* **Data in this exercise**
━━━━━━

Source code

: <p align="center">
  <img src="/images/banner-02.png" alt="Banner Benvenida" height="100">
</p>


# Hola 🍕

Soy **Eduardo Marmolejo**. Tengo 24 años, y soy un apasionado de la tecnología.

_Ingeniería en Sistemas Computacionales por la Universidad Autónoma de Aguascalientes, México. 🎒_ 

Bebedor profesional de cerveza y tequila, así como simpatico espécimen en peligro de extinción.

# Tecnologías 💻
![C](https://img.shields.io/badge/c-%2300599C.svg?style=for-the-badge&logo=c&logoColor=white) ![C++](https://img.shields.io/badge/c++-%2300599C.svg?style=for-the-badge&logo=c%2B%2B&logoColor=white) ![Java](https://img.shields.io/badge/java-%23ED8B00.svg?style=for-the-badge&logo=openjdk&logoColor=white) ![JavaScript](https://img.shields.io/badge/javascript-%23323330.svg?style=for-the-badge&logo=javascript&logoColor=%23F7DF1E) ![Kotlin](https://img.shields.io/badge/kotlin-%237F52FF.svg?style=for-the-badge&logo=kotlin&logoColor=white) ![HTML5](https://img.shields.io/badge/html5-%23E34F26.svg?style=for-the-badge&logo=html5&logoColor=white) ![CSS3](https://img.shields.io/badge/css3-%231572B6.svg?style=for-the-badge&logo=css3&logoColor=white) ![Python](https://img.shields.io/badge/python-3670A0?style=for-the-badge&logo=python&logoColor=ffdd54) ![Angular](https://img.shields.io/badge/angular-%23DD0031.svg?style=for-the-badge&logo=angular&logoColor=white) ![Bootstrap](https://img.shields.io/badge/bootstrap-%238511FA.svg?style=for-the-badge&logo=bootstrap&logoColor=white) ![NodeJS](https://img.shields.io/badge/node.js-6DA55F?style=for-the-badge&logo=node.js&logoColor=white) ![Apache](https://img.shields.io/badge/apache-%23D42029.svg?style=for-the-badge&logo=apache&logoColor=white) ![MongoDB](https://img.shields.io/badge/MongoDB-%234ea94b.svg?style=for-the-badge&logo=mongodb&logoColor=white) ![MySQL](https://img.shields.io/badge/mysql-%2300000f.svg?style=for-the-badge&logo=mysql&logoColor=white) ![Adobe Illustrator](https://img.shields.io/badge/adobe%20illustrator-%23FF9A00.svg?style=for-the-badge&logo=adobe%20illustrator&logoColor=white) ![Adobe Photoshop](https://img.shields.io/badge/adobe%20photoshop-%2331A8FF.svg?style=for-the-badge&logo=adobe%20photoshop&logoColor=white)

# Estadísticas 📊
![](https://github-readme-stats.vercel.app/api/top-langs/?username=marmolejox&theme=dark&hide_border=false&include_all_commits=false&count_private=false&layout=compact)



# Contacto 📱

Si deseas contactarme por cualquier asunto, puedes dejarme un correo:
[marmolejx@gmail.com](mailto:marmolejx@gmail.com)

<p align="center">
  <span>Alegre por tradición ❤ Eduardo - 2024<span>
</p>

━━━━━━

Each line of the material should be repeated exactly as it reads.

* **Answer to the problem**
Source code

: <p align="center">
  <img src="/images/banner-02.png" alt="Banner Benvenida" height="100">
</p>


# Hola 🍕

Soy **Eduardo Marmolejo**. Tengo 24 años, y soy un apasionado de la tecnología.

_Ingeniería en Sistemas Computacionales por la Universidad Autónoma de Aguascalientes, México. 🎒_ 

Bebedor profesional de cerveza y tequila, así como simpatico espécimen en peligro de extinción.

# Tecnologías 💻
![C](https://img.shields.io/badge/c-%2300599C.svg?style=for-the-badge&logo=c&logoColor=white) ![C++](https://img.shields.io/badge/c++-%2300599C.svg?style=for-the-badge&logo=c%2B%2B&logoColor=white) ![Java](https://img.shields.io/badge/java-%23ED8B00.svg?style=for-the-badge&logo=openjdk&logoColor=white) ![JavaScript](https://img.shields.io/badge/javascript-%23323330.svg?style=for-the-badge&logo=javascript&logoColor=%23F7DF1E) ![Kotlin](https://img.shields.io/badge/kotlin-%237F52FF.svg?style=for-the-badge&logo=kotlin&logoColor=white) ![HTML5](https://img.shields.io/badge/html5-%23E34F26.svg?style=for-the-badge&logo=html5&logoColor=white) ![CSS3](https://img.shields.io/badge/css3-%231572B6.svg?style=for-the-badge&logo=css3&logoColor=white) ![Python](https://img.shields.io/badge/python-3670A0?style=for-the-badge&logo=python&logoColor=ffdd54) ![Angular](https://img.shields.io/badge/angular-%23DD0031.svg?style=for-the-badge&logo=angular&logoColor=white) ![Bootstrap](https://img.shields.io/badge/bootstrap-%238511FA.svg?style=for-the-badge&logo=bootstrap&logoColor=white) ![NodeJS](https://img.shields.io/badge/node.js-6DA55F?style=for-the-badge&logo=node.js&logoColor=white) ![Apache](https://img.shields.io/badge/apache-%23D42029.svg?style=for-the-badge&logo=apache&logoColor=white) ![MongoDB](https://img.shields.io/badge/MongoDB-%234ea94b.svg?style=for-the-badge&logo=mongodb&logoColor=white) ![MySQL](https://img.shields.io/badge/mysql-%2300000f.svg?style=for-the-badge&logo=mysql&logoColor=white) ![Adobe Illustrator](https://img.shields.io/badge/adobe%20illustrator-%23FF9A00.svg?style=for-the-badge&logo=adobe%20illustrator&logoColor=white) ![Adobe Photoshop](https://img.shields.io/badge/adobe%20photoshop-%2331A8FF.svg?style=for-the-badge&logo=adobe%20photoshop&logoColor=white)

# Estadísticas 📊
![](https://github-readme-stats.vercel.app/api/top-langs/?username=marmolejox&theme=dark&hide_border=false&include_all_commits=false&count_private=false&layout=compact)



# Contacto 📱

Si deseas contactarme por cualquier asunto, puedes dejarme un correo:
[marmolejx@gmail.com](mailto:marmolejx@gmail.com)

<p align="center">
  <span>Alegre por tradición ❤ Eduardo - 2024<span>
</p>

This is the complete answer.